____ Information provided

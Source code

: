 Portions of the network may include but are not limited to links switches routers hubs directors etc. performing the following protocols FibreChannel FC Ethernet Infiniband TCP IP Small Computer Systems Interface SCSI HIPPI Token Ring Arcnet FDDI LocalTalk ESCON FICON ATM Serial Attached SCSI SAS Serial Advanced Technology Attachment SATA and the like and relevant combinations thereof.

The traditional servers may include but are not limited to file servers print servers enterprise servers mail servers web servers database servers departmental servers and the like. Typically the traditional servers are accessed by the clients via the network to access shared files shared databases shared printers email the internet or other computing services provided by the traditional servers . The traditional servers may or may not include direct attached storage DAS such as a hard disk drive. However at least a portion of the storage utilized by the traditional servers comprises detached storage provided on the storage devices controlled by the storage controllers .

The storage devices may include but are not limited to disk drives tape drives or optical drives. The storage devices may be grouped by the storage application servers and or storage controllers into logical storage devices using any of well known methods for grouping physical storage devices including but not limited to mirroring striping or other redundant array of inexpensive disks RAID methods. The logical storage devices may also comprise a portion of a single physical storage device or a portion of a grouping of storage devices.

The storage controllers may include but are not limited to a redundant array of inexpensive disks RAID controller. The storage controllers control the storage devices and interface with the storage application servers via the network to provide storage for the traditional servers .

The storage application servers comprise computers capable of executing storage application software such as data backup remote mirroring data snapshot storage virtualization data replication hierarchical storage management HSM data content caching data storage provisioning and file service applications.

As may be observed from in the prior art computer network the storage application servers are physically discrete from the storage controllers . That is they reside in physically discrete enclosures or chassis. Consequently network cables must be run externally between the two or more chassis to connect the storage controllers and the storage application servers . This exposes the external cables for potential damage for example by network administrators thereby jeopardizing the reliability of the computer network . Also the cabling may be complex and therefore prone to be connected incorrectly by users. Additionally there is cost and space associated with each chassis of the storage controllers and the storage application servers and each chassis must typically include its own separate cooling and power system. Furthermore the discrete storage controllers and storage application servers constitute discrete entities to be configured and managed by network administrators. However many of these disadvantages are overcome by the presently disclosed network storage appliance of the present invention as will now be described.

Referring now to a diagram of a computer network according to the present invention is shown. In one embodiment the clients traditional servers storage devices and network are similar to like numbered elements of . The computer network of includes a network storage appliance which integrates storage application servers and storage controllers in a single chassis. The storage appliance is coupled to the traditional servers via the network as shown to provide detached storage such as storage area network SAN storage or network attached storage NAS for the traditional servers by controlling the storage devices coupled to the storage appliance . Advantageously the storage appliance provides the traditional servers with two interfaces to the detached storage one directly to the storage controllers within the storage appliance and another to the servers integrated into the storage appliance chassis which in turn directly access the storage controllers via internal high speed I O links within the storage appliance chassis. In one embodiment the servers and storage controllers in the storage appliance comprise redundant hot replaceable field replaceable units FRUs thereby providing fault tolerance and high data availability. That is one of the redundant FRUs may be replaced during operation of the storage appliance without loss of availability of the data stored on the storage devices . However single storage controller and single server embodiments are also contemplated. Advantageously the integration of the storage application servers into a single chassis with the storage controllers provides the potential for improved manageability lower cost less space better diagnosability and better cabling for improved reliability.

________

A verbatim repeat of all the entries above is the required answer.

Source code

: Portions of the network may include but are not limited to links switches routers hubs directors etc. performing the following protocols FibreChannel FC Ethernet Infiniband TCP IP Small Computer Systems Interface SCSI HIPPI Token Ring Arcnet FDDI LocalTalk ESCON FICON ATM Serial Attached SCSI SAS Serial Advanced Technology Attachment SATA and the like and relevant combinations thereof.

The traditional servers may include but are not limited to file servers print servers enterprise servers mail servers web servers database servers departmental servers and the like. Typically the traditional servers are accessed by the clients via the network to access shared files shared databases shared printers email the internet or other computing services provided by the traditional servers . The traditional servers may or may not include direct attached storage DAS such as a hard disk drive. However at least a portion of the storage utilized by the traditional servers comprises detached storage provided on the storage devices controlled by the storage controllers .

The storage devices may include but are not limited to disk drives tape drives or optical drives. The storage devices may be grouped by the storage application servers and or storage controllers into logical storage devices using any of well known methods for grouping physical storage devices including but not limited to mirroring striping or other redundant array of inexpensive disks RAID methods. The logical storage devices may also comprise a portion of a single physical storage device or a portion of a grouping of storage devices.

The storage controllers may include but are not limited to a redundant array of inexpensive disks RAID controller. The storage controllers control the storage devices and interface with the storage application servers via the network to provide storage for the traditional servers .

The storage application servers comprise computers capable of executing storage application software such as data backup remote mirroring data snapshot storage virtualization data replication hierarchical storage management HSM data content caching data storage provisioning and file service applications.

As may be observed from in the prior art computer network the storage application servers are physically discrete from the storage controllers . That is they reside in physically discrete enclosures or chassis. Consequently network cables must be run externally between the two or more chassis to connect the storage controllers and the storage application servers . This exposes the external cables for potential damage for example by network administrators thereby jeopardizing the reliability of the computer network . Also the cabling may be complex and therefore prone to be connected incorrectly by users. Additionally there is cost and space associated with each chassis of the storage controllers and the storage application servers and each chassis must typically include its own separate cooling and power system. Furthermore the discrete storage controllers and storage application servers constitute discrete entities to be configured and managed by network administrators. However many of these disadvantages are overcome by the presently disclosed network storage appliance of the present invention as will now be described.

Referring now to a diagram of a computer network according to the present invention is shown. In one embodiment the clients traditional servers storage devices and network are similar to like numbered elements of . The computer network of includes a network storage appliance which integrates storage application servers and storage controllers in a single chassis. The storage appliance is coupled to the traditional servers via the network as shown to provide detached storage such as storage area network SAN storage or network attached storage NAS for the traditional servers by controlling the storage devices coupled to the storage appliance . Advantageously the storage appliance provides the traditional servers with two interfaces to the detached storage one directly to the storage controllers within the storage appliance and another to the servers integrated into the storage appliance chassis which in turn directly access the storage controllers via internal high speed I O links within the storage appliance chassis. In one embodiment the servers and storage controllers in the storage appliance comprise redundant hot replaceable field replaceable units FRUs thereby providing fault tolerance and high data availability. That is one of the redundant FRUs may be replaced during operation of the storage appliance without loss of availability of the data stored on the storage devices . However single storage controller and single server embodiments are also contemplated. Advantageously the integration of the storage application servers into a single chassis with the storage controllers provides the potential for improved manageability lower cost less space better diagnosability and better cabling for improved reliability.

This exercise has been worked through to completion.